My path to employment

From the June 2025 issue of The Christian Science Journal


I was raised in Christian Science, but I wasn’t actively practicing it for much of my early life. Some time ago, however, I faced a difficult period of unemployment that lasted for four years. It was during this time that I decided to turn to Christian Science for guidance and healing. This decision led to a transformation, not just in my professional life but also in my understanding of myself and my relationship to God.

During those years, I struggled with feelings of inadequacy and fear. At first, I viewed unemployment as a personal failure and a loss. But as I immersed myself in the teachings of Christian Science explained in Science and Health with Key to the Scriptures by Mary Baker Eddy, I began to see my situation differently. The idea of “spiritual baptism” stood out to me—a spiritual cleansing and renewal much like Job experienced. I realized that my period of unemployment could be an opportunity for spiritual rebirth rather than a setback. 

I struggled with feelings of inadequacy and fear.

I began to shift my focus from worrying about finding the right job to trusting in divine guidance. I prayed daily to align my desires with God’s purpose for me. As I did this, I began to feel a sense of peace and assurance that the right opportunity would unfold at the right time. This trust didn’t come all at once, but over time I learned to quiet my fears and listen more to what God was revealing to me. I started to see that my true employment was in expressing God’s qualities, among which are intelligence, creativity, and love—whether I had a formal job or not.

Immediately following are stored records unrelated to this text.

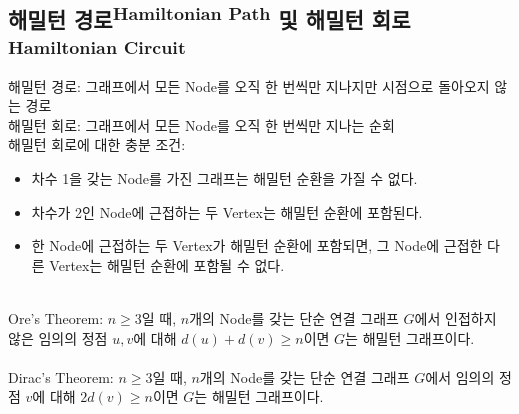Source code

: \subsection{해밀턴 경로\textsuperscript{Hamiltonian Path} 및 해밀턴 회로\textsuperscript{Hamiltonian Circuit}}
해밀턴 경로: 그래프에서 모든 Node를 오직 한 번씩만 지나지만 시점으로 돌아오지 않는 경로\\
해밀턴 회로: 그래프에서 모든 Node를 오직 한 번씩만 지나는 순회\\
해밀턴 회로에 대한 충분 조건:
\begin{itemize}
    \item 차수 1을 갖는 Node를 가진 그래프는 해밀턴 순환을 가질 수 없다.
    \item 차수가 2인 Node에 근접하는 두 Vertex는 해밀턴 순환에 포함된다.
    \item 한 Node에 근접하는 두 Vertex가 해밀턴 순환에 포함되면, 그 Node에 근접한 다른 Vertex는 해밀턴 순환에 포함될 수 없다.
\end{itemize}\phantom{}\\
Ore's Theorem: $n \geq 3$일 때, $n$개의 Node를 갖는 단순 연결 그래프 $G$에서 인접하지 않은 임의의 정점 $u, v$에 대해 $d(u) + d(v) \geq n$이면 $G$는 해밀턴 그래프이다.\\\\
Dirac's Theorem: $n \geq 3$일 때, $n$개의 Node를 갖는 단순 연결 그래프 $G$에서 임의의 정점 $v$에 대해 $2d(v) \geq n$이면 $G$는 해밀턴 그래프이다.
\newpage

Instead of being consumed by thoughts of lack, I began to think of small ways I could be of service in my community. This shift in thought not only helped alleviate my anxiety but also opened up unexpected opportunities for self-employment. 

Instead of being consumed by thoughts of lack, I began to think of ways I could be of service in my community.

One day, after a particularly deep period of prayer, I felt inspired to pursue a path that aligned more closely with my interests and talents. I trusted that this was God’s direction, and soon after, I was able to establish a self-employed role that to this day continues to be both fulfilling and sustainable.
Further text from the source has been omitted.